Alabama Law Largely Upheld

By James R. Edwards, Jr. on September 29, 2011

A federal judge's ruling that much of Alabama's immigration-related law may stand marks progress in a number of ways. Here's a brief, first-cut take on the victory for Alabama's citizens and defeat for open-borders zealots.

First, the judge in Alabama seems unclear on what's federally pre-empted and what's not. Some of the provisions of this law that the judge continues to block are similar to provisions in Arizona's law that the courts have okayed. Other provisions, while novel, such as verifying lawful residence for school enrollment, are welcome. The principle of "broken windows" policing underlies such laws. This principle involves vigilance at every turn where illegal foreign residents come in contact with government. Alabama understands that such closing of official negligence will determine the effectiveness of these laws. Too bad the judge couldn't grasp the underlying principle, which also undergirds each state's broad police powers.

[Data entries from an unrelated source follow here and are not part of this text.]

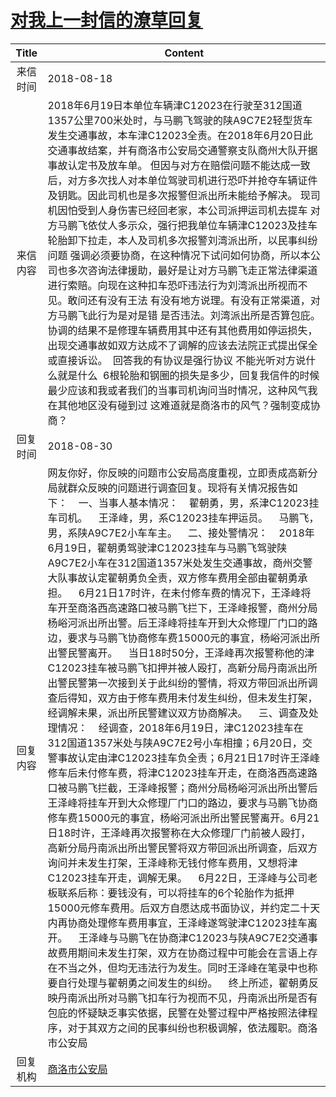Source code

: # <a href="http://www.shangluo.gov.cn/zmhd/ldxxxx.jsp?urltype=leadermail.LeaderMailContentUrl&wbtreeid=1112&leadermailid=4872">对我上一封信的潦草回复</a>
| Title |                                                                                                                                                                                                                                                                                                                                                                                                                                                                                                                                                                       Content                                                                                                                                                                                                                                                                                                                                                                                                                                                                                                                                                                       |
|:-----:|-----------------------------------------------------------------------------------------------------------------------------------------------------------------------------------------------------------------------------------------------------------------------------------------------------------------------------------------------------------------------------------------------------------------------------------------------------------------------------------------------------------------------------------------------------------------------------------------------------------------------------------------------------------------------------------------------------------------------------------------------------------------------------------------------------------------------------------------------------------------------------------------------------------------------------------------------------------------------------------------------------------------------------------------------------------------------------------------------------------------------------------------------------|
| 来信时间  | 2018-08-18                                                                                                                                                                                                                                                                                                                                                                                                                                                                                                                                                                                                                                                                                                                                                                                                                                                                                                                                                                                                                                                                                                                                          |
| 来信内容  | 2018年6月19日本单位车辆津C12023在行驶至312国道1357公里700米处时，与马鹏飞驾驶的陕A9C7E2轻型货车发生交通事故，本车津C12023全责。在2018年6月20日此交通事故结案，并有商洛市公安局交通警察支队商州大队开据事故认定书及放车单。 但因与对方在赔偿问题不能达成一致后，对方多次找人对本单位驾驶司机进行恐吓并抢夺车辆证件及钥匙。因此司机也是多次报警但派出所未能给予解决。 现司机因怕受到人身伤害已经回老家，本公司派押运司机去提车 对方马鹏飞依仗人多示众，强行把我单位车辆津C12023及挂车轮胎卸下拉走，本人及司机多次报警刘湾派出所，以民事纠纷问题 强调必须要协商，在这种情况下试问如何协商，所以本公司也多次咨询法律援助，最好是让对方马鹏飞走正常法律渠道进行索赔。向现在这种扣车恐吓违法行为刘湾派出所视而不见。敢问还有没有王法 有没有地方说理。有没有正常渠道，对方马鹏飞此行为是对是错 是否违法。刘湾派出所是否算包庇。协调的结果不是修理车辆费用其中还有其他费用如停运损失，出现交通事故如双方达成不了调解的应该去法院正式提出保全或直接诉讼。  回答我的有协议是强行协议 不能光听对方说什么就是什么  6根轮胎和钢圈的损失是多少，回复我信件的时候最少应该和我或者我们的当事司机询问当时情况，这种风气我在其他地区没有碰到过 这难道就是商洛市的风气？强制变成协商？                                                                                                                                                                                                                                                                                                                                                                                                                                                                                                                                    |
| 回复时间  | 2018-08-30                                                                                                                                                                                                                                                                                                                                                                                                                                                                                                                                                                                                                                                                                                                                                                                                                                                                                                                                                                                                                                                                                                                                          |
| 回复内容  | 网友你好，你反映的问题市公安局高度重视，立即责成高新分局就群众反映的问题进行调查回复。现将有关情况报告如下：    一、当事人基本情况：    翟朝勇，男，系津C12023挂车司机。    王泽峰，男，系C12023挂车押运员。    马鹏飞，男，系陕A9C7E2小车车主。    二、接处警情况：    2018年6月19日，翟朝勇驾驶津C12023挂车与马鹏飞驾驶陕A9C7E2小车在312国道1357米处发生交通事故，商州交警大队事故认定翟朝勇负全责，双方修车费用全部由翟朝勇承担。    6月21日17时许，在未付修车费的情况下，王泽峰将车开至商洛西高速路口被马鹏飞拦下，王泽峰报警，商州分局杨峪河派出所出警。后王泽峰将挂车开到大众修理厂门口的路边，要求与马鹏飞协商修车费15000元的事宜，杨峪河派出所出警民警离开。    当日18时50分，王泽峰再次报警称他的津C12023挂车被马鹏飞扣押并被人殴打，高新分局丹南派出所出警民警第一次接到关于此纠纷的警情，将双方带回派出所调查后得知，双方由于修车费用未付发生纠纷，但未发生打架，经调解未果，派出所民警建议双方协商解决。    三、调查及处理情况：    经调查，2018年6月19日，津C12023挂车在312国道1357米处与陕A9C7E2号小车相撞；6月20日，交警事故认定由津C12023挂车负全责；6月21日17时许王泽峰修车后未付修车费，将津C12023挂车开走，在商洛西高速路口被马鹏飞拦截，王泽峰报警；商州分局杨峪河派出所出警后王泽峰将挂车开到大众修理厂门口的路边，要求与马鹏飞协商修车费15000元的事宜，杨峪河派出所出警民警离开。6月21日18时许，王泽峰再次报警称在大众修理厂门前被人殴打，高新分局丹南派出所出警民警将双方带回派出所调查，后双方询问并未发生打架，王泽峰称无钱付修车费用，又想将津C12023挂车开走，调解无果。    6月22日，王泽峰与公司老板联系后称：要钱没有，可以将挂车的6个轮胎作为抵押15000元修车费用。后双方自愿达成书面协议，并约定二十天内再协商处理修车费用事宜，王泽峰遂驾驶津C12023挂车离开。    王泽峰与马鹏飞在协商津C12023与陕A9C7E2交通事故费用期间未发生打架，双方在协商过程中可能会在言语上存在不当之外，但均无违法行为发生。同时王泽峰在笔录中也称要自行处理与翟朝勇之间发生的纠纷。    终上所述，翟朝勇反映丹南派出所对马鹏飞扣车行为视而不见，丹南派出所是否有包庇的怀疑缺乏事实依据，民警在处警过程中严格按照法律程序，对于其双方之间的民事纠纷也积极调解，依法履职。商洛市公安局 |
| 回复机构  | <a href="../../categories/agencies/商洛市公安局.md">商洛市公安局</a>                                                                                                                                                                                                                                                                                                                                                                                                                                                                                                                                                                                                                                                                                                                                                                                                                                                                                                                                                                                                                                                                                              |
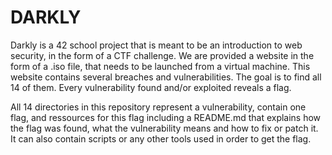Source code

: # DARKLY

Darkly is a 42 school project that is meant to be an introduction to web security, in the form of a CTF challenge.
We are provided a website in the form of a .iso file, that needs to be launched from a virtual machine.
This website contains several breaches and vulnerabilities. The goal is to find all 14 of them. Every vulnerability found and/or exploited reveals a flag.

All 14 directories in this repository represent a vulnerability, contain one flag, and ressources for this flag including a README.md that explains how the flag was found, what the vulnerability means and how to fix or patch it. It can also contain scripts or any other tools used in order to get the flag.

Second, the court decision comes in a jurisdiction far outside the loopy Ninth Circuit. The latter is where Arizona is located. The Ninth Circuit has the dubious distinction of being the most oft-overturned appellate court in the land. That is, the Supreme Court often steps in with adult supervision. So, getting a favorable ruling in a more normal jurisdiction bodes well for other states and localities suffering the consequences of unchecked immigration.

This decision further helps the legal landscape, generally speaking, for states and localities beating open-borders and leftist warfare by litigation. It improves the prospects of other laws recently enacted in other states withstanding vicious legal attacks. Given recent Supreme Court rulings on related issues, Alabama's chances of coming out ahead on this seem to be pretty good.